Fransisca Fanggidaej

Fransisca Casparina Fanggidaej lahir pada 16 Agustus 1925 dan meninggal pada 13 November 2013 dalam usia 88 tahun. Ia adalah seorang Pemuda Sosialis Indonesia (Pesindo) yang diutus untuk menyebarkan berita kemerdekaan Indonesia di India dan Cekoslowakia.

Fransisca Fanggidaej
Dilahirkan
Fransisca Casparina Fanggidaej

16 Agustus 1925
Kabupaten Kupang, Hindia Belanda
Mati 13 November 2013 (13-11-2013) (umur 88)
Kewarganegaraan Indonesia
Belanda
Pekerjaan Pejuang, penyiar radio, guru, penerjemah

Masa muda

sunting

Fransisca Casparina Fanggidaej lahir pada tanggal 16 Agustus 1925 di Noelmina, sebuah desa di Takari, Kabupaten Kupang. Ayahnya bernama Gottlieb Fanggidaej dan ibunya bernama Magda Mael. [1] Ayahnya bekerja sebagai kepala pengawas Burgerlijke Openbare Warken dan sering dipanggil dengan julukan "Belanda Hitam" oleh penduduk setempat. [1] Dia dibesarkan dalam budaya Indo dan karena posisi ayahnya maka Fransisca bisa mengikuti pendidikan seperti anak-anak kulit putih. Karena selalu berbicara bahasa Belanda dalam kehidupan sehari-hari, akhirnya ia menjadi sangat fasih menggunakan bahasa tersebut. [1]

Karier

sunting

Pada awalnya, Fransisca selalu merasa terusik ketika melihat orang-orang menundukkan kepala dan berjalan jongkok saat memberi hormat kepada orang tuanya. Selain itu, ia juga bertemu dengan beberapa orang yang rasis karena keluarganya memiliki kulit berwarna. Hal itu kemudian mulai membangkitkan kesadaran anti kolonialisme di dalam dirinya sendiri. [1]

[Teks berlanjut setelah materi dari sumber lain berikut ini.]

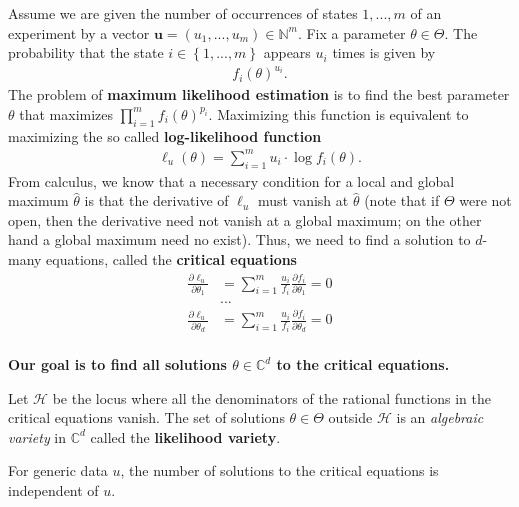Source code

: \documentclass[a4paper, 11pt]{article}
\begin{document}
Assume we are given the number of occurrences of states \( 1,...,m \) of an experiment by a vector \( \mathbf u = (u_1,...,u_m) \in \mathbb N^m \). Fix a parameter \( \theta \in \Theta \). The probability that the state \( i \in \left\{ 1,...,m \right\} \) appears \( u_i \) times is given by
\begin{align*}
  f_i(\theta)^{u_i}.
\end{align*}
The problem of \textbf{maximum likelihood estimation} is to find the best parameter \( \theta \) that maximizes \(   \prod_{i=1}^m f_i(\theta)^{p_i}\). Maximizing this function is equivalent to maximizing the so called \textbf{log-likelihood function}
\begin{align*}
  \ell_u(\theta) = \sum^m_{i=1}u_i \cdot \log{f_i(\theta)}.
\end{align*}
From calculus, we know that a necessary condition for a local and global maximum \( \hat \theta \) is that the derivative of \( \ell_u \) must vanish at \( \hat \theta \) (note that if \( \Theta \) were not open, then the derivative need not vanish at a global maximum; on the other hand a global maximum need no exist). Thus, we need to find a solution to \( d \)-many equations, called the \textbf{critical equations}
\begin{align*}
  \frac{\partial \ell_u}{\partial \theta_1} &= \sum^m_{i=1} \frac{u_i}{f_i} \frac{\partial f_i}{\partial \theta_1} = 0 \\
  &... \\
  \frac{\partial \ell_u}{\partial \theta_d} &= \sum^m_{i=1} \frac{u_i}{f_i} \frac{\partial f_i}{\partial \theta_d} = 0 \\
\end{align*}

\begin{mdframed}
\begin{center}
  \textbf{{Our goal is to find all solutions \( \theta \in \mathbb C^d \) to the critical equations.}}
\end{center}
\end{mdframed}

Let \( \mathcal H \) be the locus where all the denominators of the rational functions in the critical equations vanish. The set of solutions \( \theta \in \Theta \) outside \( \mathcal H \) is an \emph{algebraic variety} in \( \mathbb C^d \) called the \textbf{likelihood variety}.

\begin{prop}
  For generic data \( u \), the number of solutions to the critical equations is independent of \( u \).
\end{prop}
\end{document}
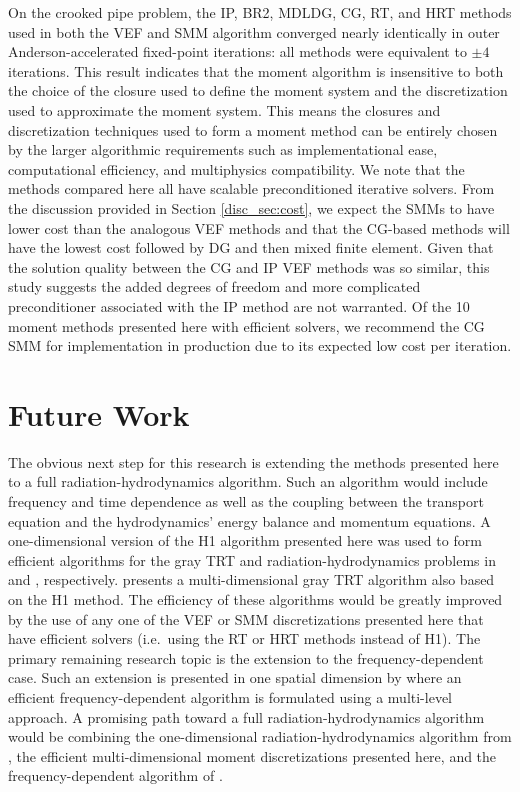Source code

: \documentclass[../doc.tex]{subfiles}
\begin{document}
On the crooked pipe problem, the IP, BR2, MDLDG, CG, RT, and HRT methods used in both the VEF and SMM algorithm converged nearly identically in outer Anderson-accelerated fixed-point iterations: all methods were equivalent to $\pm 4$ iterations. This result indicates that the moment algorithm is insensitive to both the choice of the closure used to define the moment system and the discretization used to approximate the moment system. This means the closures and discretization techniques used to form a moment method can be entirely chosen by the larger algorithmic requirements such as implementational ease, computational efficiency, and multiphysics compatibility. We note that the methods compared here all have scalable preconditioned iterative solvers. From the discussion provided in Section \ref{disc_sec:cost}, we expect the SMMs to have lower cost than the analogous VEF methods and that the CG-based methods will have the lowest cost followed by DG and then mixed finite element. Given that the solution quality between the CG and IP VEF methods was so similar, this study suggests the added degrees of freedom and more complicated preconditioner associated with the IP method are not warranted. Of the 10 moment methods presented here with efficient solvers, we recommend the CG SMM for implementation in production due to its expected low cost per iteration. 

\section{Future Work}
The obvious next step for this research is extending the methods presented here to a full radiation-hydrodynamics algorithm. Such an algorithm would include frequency and time dependence as well as the coupling between the transport equation and the hydrodynamics' energy balance and momentum equations. 
A one-dimensional version of the H1 algorithm presented here was used to form efficient algorithms for the gray TRT and radiation-hydrodynamics problems in \textcite{LOU2019258} and \textcite{LOU2021110393}, respectively. \textcite{yee_mc21} presents a multi-dimensional gray TRT algorithm also based on the H1 method. The efficiency of these algorithms would be greatly improved by the use of any one of the VEF or SMM discretizations presented here that have efficient solvers (i.e.~using the RT or HRT methods instead of H1). 
The primary remaining research topic is the extension to the frequency-dependent case. Such an extension is presented in one spatial dimension by \textcite{anistratov2020nonlinear,ANISTRATOV2019186} where an efficient frequency-dependent algorithm is formulated using a multi-level approach. A promising path toward a full radiation-hydrodynamics algorithm would be combining the one-dimensional radiation-hydrodynamics algorithm from \textcite{LOU2021110393}, the efficient multi-dimensional moment discretizations presented here, and the frequency-dependent algorithm of \textcite{anistratov2020nonlinear,ANISTRATOV2019186}. 
\end{document}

Pada masa pendudukan Jepang di Hindia Belanda Fransisca mulai aktif mengikuti diskusi-diskusi dengan pemuda Maluku di Surabaya, Jawa Timur. Ia kemudian juga bergabung dengan Pemuda Republik Indonesia. [1] Ia juga ikut menghadiri Kongres Pemuda Indonesia I di Yogyakarta, Daerah Istimewa Yogyakarta pada bulan November 1945, dan kemudian bergabung dalam Pertempuran Surabaya . [1]

Salah satu perannya di dalam Pemuda Sosialis Indonesia (Pesindo) adalah membentuk sebuah seksi perempuan di Mojokerto, Jawa Timur.[1] Setelah pindah ke Madiun, ia menjadi penyiar di Radio Gelora Pemoeda Indonesia yang berada di bawah pengawasan Badan Kongres Pemuda Republik Indonesia. [1] Karena aktivitasnya sebagai penyiar berbahasa Inggris dan Belanda bersama dengan Yetty Zein, ia kemudian dicap sebagai pemberontak dan ekstremis oleh Belanda. [1]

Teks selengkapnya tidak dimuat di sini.